Greedy Gaussian Segmentation (GGS) est un solveur Python permettant de segmenter efficacement les données de séries chronologiques multivariées. Pour les détails de mise en œuvre, veuillez consulter notre article sur http://stanford.edu/~boyd/papers/ggs.html.
Le Solveur GGS prend une matrice de données n par T et divise les horodatages T sur un vecteur à n dimensions en segments sur lesquels les données sont bien expliquées sous forme d'échantillons indépendants à partir d'une distribution gaussienne multivariée. Pour ce faire, il formule un problème de maximum de vraisemblance régularisé par covariance et le résout à l'aide d'une heuristique gloutonne, avec tous les détails décrits dans l'article.

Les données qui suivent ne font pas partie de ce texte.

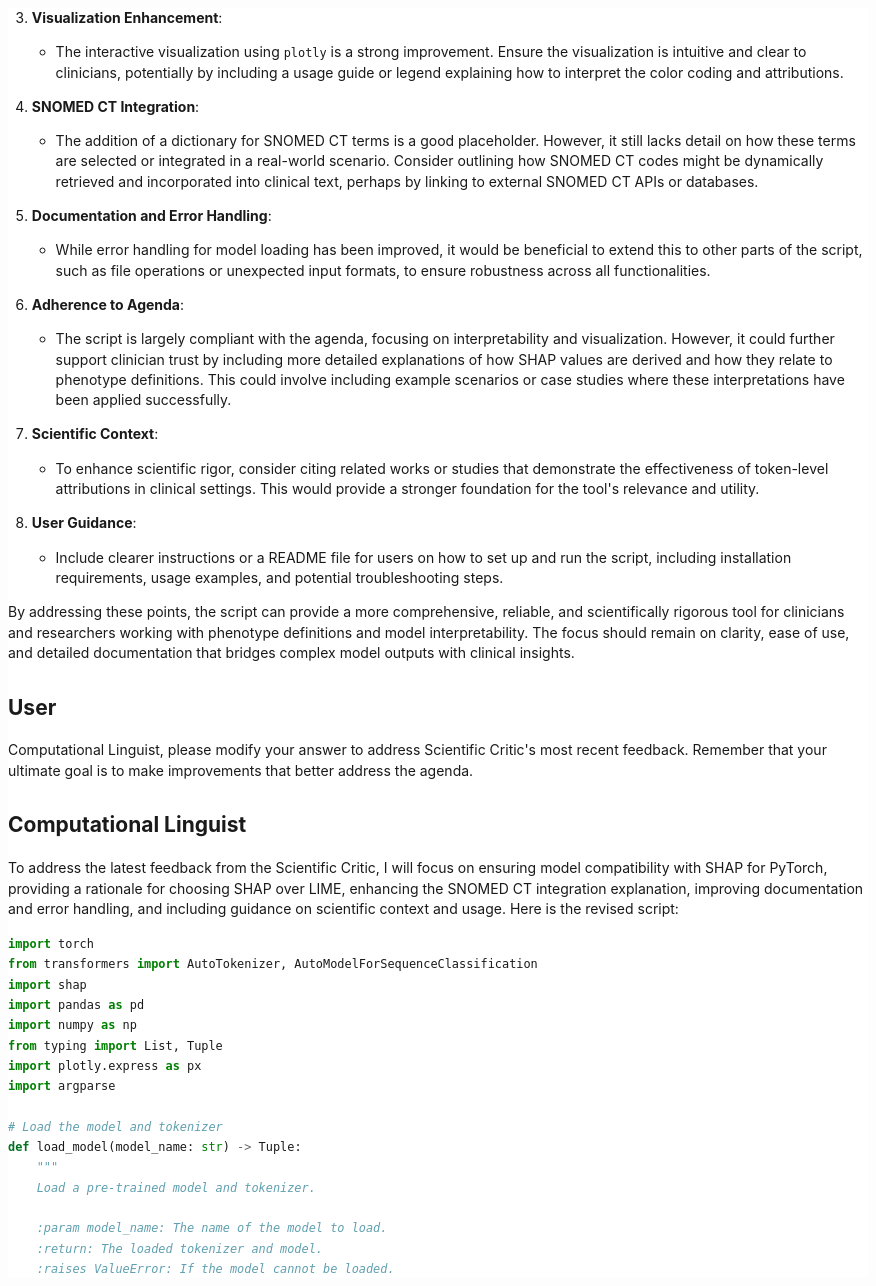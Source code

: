 3. **Visualization Enhancement**:
   - The interactive visualization using `plotly` is a strong improvement. Ensure the visualization is intuitive and clear to clinicians, potentially by including a usage guide or legend explaining how to interpret the color coding and attributions.

4. **SNOMED CT Integration**:
   - The addition of a dictionary for SNOMED CT terms is a good placeholder. However, it still lacks detail on how these terms are selected or integrated in a real-world scenario. Consider outlining how SNOMED CT codes might be dynamically retrieved and incorporated into clinical text, perhaps by linking to external SNOMED CT APIs or databases.

5. **Documentation and Error Handling**:
   - While error handling for model loading has been improved, it would be beneficial to extend this to other parts of the script, such as file operations or unexpected input formats, to ensure robustness across all functionalities.

6. **Adherence to Agenda**:
   - The script is largely compliant with the agenda, focusing on interpretability and visualization. However, it could further support clinician trust by including more detailed explanations of how SHAP values are derived and how they relate to phenotype definitions. This could involve including example scenarios or case studies where these interpretations have been applied successfully.

7. **Scientific Context**:
   - To enhance scientific rigor, consider citing related works or studies that demonstrate the effectiveness of token-level attributions in clinical settings. This would provide a stronger foundation for the tool's relevance and utility.

8. **User Guidance**:
   - Include clearer instructions or a README file for users on how to set up and run the script, including installation requirements, usage examples, and potential troubleshooting steps.

By addressing these points, the script can provide a more comprehensive, reliable, and scientifically rigorous tool for clinicians and researchers working with phenotype definitions and model interpretability. The focus should remain on clarity, ease of use, and detailed documentation that bridges complex model outputs with clinical insights.

## User

Computational Linguist, please modify your answer to address Scientific Critic's most recent feedback. Remember that your ultimate goal is to make improvements that better address the agenda.

## Computational Linguist

To address the latest feedback from the Scientific Critic, I will focus on ensuring model compatibility with SHAP for PyTorch, providing a rationale for choosing SHAP over LIME, enhancing the SNOMED CT integration explanation, improving documentation and error handling, and including guidance on scientific context and usage. Here is the revised script:

```python
import torch
from transformers import AutoTokenizer, AutoModelForSequenceClassification
import shap
import pandas as pd
import numpy as np
from typing import List, Tuple
import plotly.express as px
import argparse

# Load the model and tokenizer
def load_model(model_name: str) -> Tuple:
    """
    Load a pre-trained model and tokenizer.

    :param model_name: The name of the model to load.
    :return: The loaded tokenizer and model.
    :raises ValueError: If the model cannot be loaded.
```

git clone [email protected]:davidhallac/GGS.git
cd GGS
python helloworld.py
ggs.py
se trouve dans le même répertoire que votre nouveau fichier, puis ajoutez le code suivant au début de votre script : from ggs import *
Le package GGS a trois fonctions principales :
bps, objectives = GGS(data, Kmax, lamb)
Trouve K points d'arrêt dans les données pour un paramètre de régularisation lambda donné
Entrées
data - une matrice de données n par T, avec T horodatages d'un vecteur à n dimensions
Kmax - le nombre de points d'arrêt à trouver
lamb - paramètre de régularisation pour la covariance régularisée
Retours
bps - Liste de listes, où l'élément i de la plus grande liste est l'ensemble des points d'arrêt trouvés à K = i dans l'algorithme GGS
objectifs - Liste des valeurs objectives à chaque étape intermédiaire (pour K = 0 à Kmax)
meancovs = GGSMeanCov(data, breakpoints, lamb)
Recherche les moyennes et les covariances régularisées de chaque segment, étant donné un ensemble de points d'arrêt.
Entrées
data - une matrice de données n par T, avec T horodatages d'un vecteur à n dimensions
points d'arrêt - une liste d'emplacements de points d'arrêt
lamb - paramètre de régularisation pour la covariance régularisée
Retours
Meancovs - une liste de tuples (moyenne, covariance) pour chaque segment des données
cvResults = GGSCrossVal(data, Kmax=25, lambList = [0.1, 1, 10])
Exécute une validation croisée 10 fois et renvoie la probabilité d'entraînement et d'ensemble de test pour chaque paire (K, lambda) jusqu'à Kmax
Entrées
data - une matrice de données n par T, avec T horodatages d'un vecteur à n dimensions
Kmax - le nombre maximum de points d'arrêt sur lesquels exécuter GGS
lambList - une liste de paramètres de régularisation à tester
Retours
cvResults - liste de tuples (lamb, ([TrainLL],[TestLL])) pour chaque paramètre de régularisation dans lambList. Ici, TrainLL et TestLL représentent la vraisemblance moyenne par échantillon sur les 10 niveaux de validation croisée pour tous les K de 0 à Kmax.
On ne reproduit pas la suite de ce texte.